(DATA FOR THE TASK):
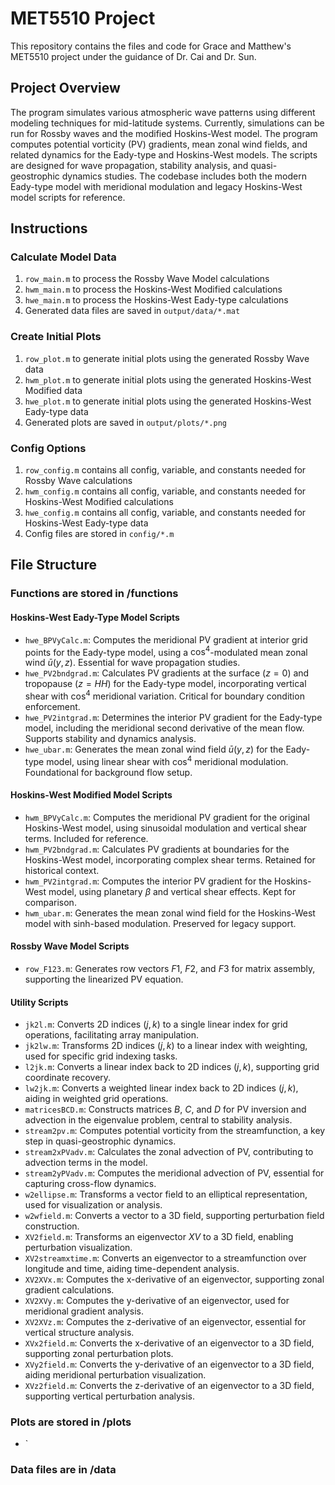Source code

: # MET5510 Project
This repository contains the files and code for Grace and Matthew's MET5510 project under the guidance of Dr. Cai and Dr. Sun.

## Project Overview
The program simulates various atmospheric wave patterns using different modeling techniques for mid-latitude systems. Currently, simulations can be run for Rossby waves and the modified Hoskins-West model. The program computes potential vorticity (PV) gradients, mean zonal wind fields, and related dynamics for the Eady-type and Hoskins-West models. The scripts are designed for wave propagation, stability analysis, and quasi-geostrophic dynamics studies. The codebase includes both the modern Eady-type model with meridional modulation and legacy Hoskins-West model scripts for reference.

## Instructions
### Calculate Model Data
1. `row_main.m` to process the Rossby Wave Model calculations
2. `hwm_main.m` to process the Hoskins-West Modified calculations
3. `hwe_main.m` to process the Hoskins-West Eady-type calculations
4. Generated data files are saved in `output/data/*.mat`

### Create Initial Plots
1. `row_plot.m` to generate initial plots using the generated Rossby Wave data
2. `hwm_plot.m` to generate initial plots using the generated Hoskins-West Modified data
3. `hwe_plot.m` to generate initial plots using the generated Hoskins-West Eady-type data
4. Generated plots are saved in `output/plots/*.png`

### Config Options
1. `row_config.m` contains all config, variable, and constants needed for Rossby Wave calculations
2. `hwm_config.m` contains all config, variable, and constants needed for Hoskins-West Modified calculations
3. `hwe_config.m` contains all config, variable, and constants needed for Hoskins-West Eady-type data
4. Config files are stored in `config/*.m`

## File Structure
### Functions are stored in /functions

#### Hoskins-West Eady-Type Model Scripts
- `hwe_BPVyCalc.m`: Computes the meridional PV gradient at interior grid points for the Eady-type model, using a $\cos^4$-modulated mean zonal wind $\bar{u}(y, z)$. Essential for wave propagation studies.
- `hwe_PV2bndgrad.m`: Calculates PV gradients at the surface ($z=0$) and tropopause ($z=HH$) for the Eady-type model, incorporating vertical shear with $\cos^4$ meridional variation. Critical for boundary condition enforcement.
- `hwe_PV2intgrad.m`: Determines the interior PV gradient for the Eady-type model, including the meridional second derivative of the mean flow. Supports stability and dynamics analysis.
- `hwe_ubar.m`: Generates the mean zonal wind field $\bar{u}(y, z)$ for the Eady-type model, using linear shear with $\cos^4$ meridional modulation. Foundational for background flow setup.

#### Hoskins-West Modified Model Scripts
- `hwm_BPVyCalc.m`: Computes the meridional PV gradient for the original Hoskins-West model, using sinusoidal modulation and vertical shear terms. Included for reference.
- `hwm_PV2bndgrad.m`: Calculates PV gradients at boundaries for the Hoskins-West model, incorporating complex shear terms. Retained for historical context.
- `hwm_PV2intgrad.m`: Computes the interior PV gradient for the Hoskins-West model, using planetary $\beta$ and vertical shear effects. Kept for comparison.
- `hwm_ubar.m`: Generates the mean zonal wind field for the Hoskins-West model with sinh-based modulation. Preserved for legacy support.

#### Rossby Wave Model Scripts
- `row_F123.m`: Generates row vectors $F1$, $F2$, and $F3$ for matrix assembly, supporting the linearized PV equation.

#### Utility Scripts
- `jk2l.m`: Converts 2D indices $(j, k)$ to a single linear index for grid operations, facilitating array manipulation.
- `jk2lw.m`: Transforms 2D indices $(j, k)$ to a linear index with weighting, used for specific grid indexing tasks.
- `l2jk.m`: Converts a linear index back to 2D indices $(j, k)$, supporting grid coordinate recovery.
- `lw2jk.m`: Converts a weighted linear index back to 2D indices $(j, k)$, aiding in weighted grid operations.
- `matricesBCD.m`: Constructs matrices $B$, $C$, and $D$ for PV inversion and advection in the eigenvalue problem, central to stability analysis.
- `stream2pv.m`: Computes potential vorticity from the streamfunction, a key step in quasi-geostrophic dynamics.
- `stream2xPVadv.m`: Calculates the zonal advection of PV, contributing to advection terms in the model.
- `stream2yPVadv.m`: Computes the meridional advection of PV, essential for capturing cross-flow dynamics.
- `w2ellipse.m`: Transforms a vector field to an elliptical representation, used for visualization or analysis.
- `w2wfield.m`: Converts a vector to a 3D field, supporting perturbation field construction.
- `XV2field.m`: Transforms an eigenvector $XV$ to a 3D field, enabling perturbation visualization.
- `XV2streamxtime.m`: Converts an eigenvector to a streamfunction over longitude and time, aiding time-dependent analysis.
- `XV2XVx.m`: Computes the x-derivative of an eigenvector, supporting zonal gradient calculations.
- `XV2XVy.m`: Computes the y-derivative of an eigenvector, used for meridional gradient analysis.
- `XV2XVz.m`: Computes the z-derivative of an eigenvector, essential for vertical structure analysis.
- `XVx2field.m`: Converts the x-derivative of an eigenvector to a 3D field, supporting zonal perturbation plots.
- `XVy2field.m`: Converts the y-derivative of an eigenvector to a 3D field, aiding meridional perturbation visualization.
- `XVz2field.m`: Converts the z-derivative of an eigenvector to a 3D field, supporting vertical perturbation analysis.

### Plots are stored in /plots
- `
### Data files are in /data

(WORK ITEM): Could the material above be given again in full and exactly, with its pictures left out?

(THE ANSWER):
Source code

: # MET5510 Project
This repository contains the files and code for Grace and Matthew's MET5510 project under the guidance of Dr. Cai and Dr. Sun.

## Project Overview
The program simulates various atmospheric wave patterns using different modeling techniques for mid-latitude systems. Currently, simulations can be run for Rossby waves and the modified Hoskins-West model. The program computes potential vorticity (PV) gradients, mean zonal wind fields, and related dynamics for the Eady-type and Hoskins-West models. The scripts are designed for wave propagation, stability analysis, and quasi-geostrophic dynamics studies. The codebase includes both the modern Eady-type model with meridional modulation and legacy Hoskins-West model scripts for reference.

## Instructions
### Calculate Model Data
1. `row_main.m` to process the Rossby Wave Model calculations
2. `hwm_main.m` to process the Hoskins-West Modified calculations
3. `hwe_main.m` to process the Hoskins-West Eady-type calculations
4. Generated data files are saved in `output/data/*.mat`

### Create Initial Plots
1. `row_plot.m` to generate initial plots using the generated Rossby Wave data
2. `hwm_plot.m` to generate initial plots using the generated Hoskins-West Modified data
3. `hwe_plot.m` to generate initial plots using the generated Hoskins-West Eady-type data
4. Generated plots are saved in `output/plots/*.png`

### Config Options
1. `row_config.m` contains all config, variable, and constants needed for Rossby Wave calculations
2. `hwm_config.m` contains all config, variable, and constants needed for Hoskins-West Modified calculations
3. `hwe_config.m` contains all config, variable, and constants needed for Hoskins-West Eady-type data
4. Config files are stored in `config/*.m`

## File Structure
### Functions are stored in /functions

#### Hoskins-West Eady-Type Model Scripts
- `hwe_BPVyCalc.m`: Computes the meridional PV gradient at interior grid points for the Eady-type model, using a $\cos^4$-modulated mean zonal wind $\bar{u}(y, z)$. Essential for wave propagation studies.
- `hwe_PV2bndgrad.m`: Calculates PV gradients at the surface ($z=0$) and tropopause ($z=HH$) for the Eady-type model, incorporating vertical shear with $\cos^4$ meridional variation. Critical for boundary condition enforcement.
- `hwe_PV2intgrad.m`: Determines the interior PV gradient for the Eady-type model, including the meridional second derivative of the mean flow. Supports stability and dynamics analysis.
- `hwe_ubar.m`: Generates the mean zonal wind field $\bar{u}(y, z)$ for the Eady-type model, using linear shear with $\cos^4$ meridional modulation. Foundational for background flow setup.

#### Hoskins-West Modified Model Scripts
- `hwm_BPVyCalc.m`: Computes the meridional PV gradient for the original Hoskins-West model, using sinusoidal modulation and vertical shear terms. Included for reference.
- `hwm_PV2bndgrad.m`: Calculates PV gradients at boundaries for the Hoskins-West model, incorporating complex shear terms. Retained for historical context.
- `hwm_PV2intgrad.m`: Computes the interior PV gradient for the Hoskins-West model, using planetary $\beta$ and vertical shear effects. Kept for comparison.
- `hwm_ubar.m`: Generates the mean zonal wind field for the Hoskins-West model with sinh-based modulation. Preserved for legacy support.

#### Rossby Wave Model Scripts
- `row_F123.m`: Generates row vectors $F1$, $F2$, and $F3$ for matrix assembly, supporting the linearized PV equation.

#### Utility Scripts
- `jk2l.m`: Converts 2D indices $(j, k)$ to a single linear index for grid operations, facilitating array manipulation.
- `jk2lw.m`: Transforms 2D indices $(j, k)$ to a linear index with weighting, used for specific grid indexing tasks.
- `l2jk.m`: Converts a linear index back to 2D indices $(j, k)$, supporting grid coordinate recovery.
- `lw2jk.m`: Converts a weighted linear index back to 2D indices $(j, k)$, aiding in weighted grid operations.
- `matricesBCD.m`: Constructs matrices $B$, $C$, and $D$ for PV inversion and advection in the eigenvalue problem, central to stability analysis.
- `stream2pv.m`: Computes potential vorticity from the streamfunction, a key step in quasi-geostrophic dynamics.
- `stream2xPVadv.m`: Calculates the zonal advection of PV, contributing to advection terms in the model.
- `stream2yPVadv.m`: Computes the meridional advection of PV, essential for capturing cross-flow dynamics.
- `w2ellipse.m`: Transforms a vector field to an elliptical representation, used for visualization or analysis.
- `w2wfield.m`: Converts a vector to a 3D field, supporting perturbation field construction.
- `XV2field.m`: Transforms an eigenvector $XV$ to a 3D field, enabling perturbation visualization.
- `XV2streamxtime.m`: Converts an eigenvector to a streamfunction over longitude and time, aiding time-dependent analysis.
- `XV2XVx.m`: Computes the x-derivative of an eigenvector, supporting zonal gradient calculations.
- `XV2XVy.m`: Computes the y-derivative of an eigenvector, used for meridional gradient analysis.
- `XV2XVz.m`: Computes the z-derivative of an eigenvector, essential for vertical structure analysis.
- `XVx2field.m`: Converts the x-derivative of an eigenvector to a 3D field, supporting zonal perturbation plots.
- `XVy2field.m`: Converts the y-derivative of an eigenvector to a 3D field, aiding meridional perturbation visualization.
- `XVz2field.m`: Converts the z-derivative of an eigenvector to a 3D field, supporting vertical perturbation analysis.

### Plots are stored in /plots
- `
### Data files are in /data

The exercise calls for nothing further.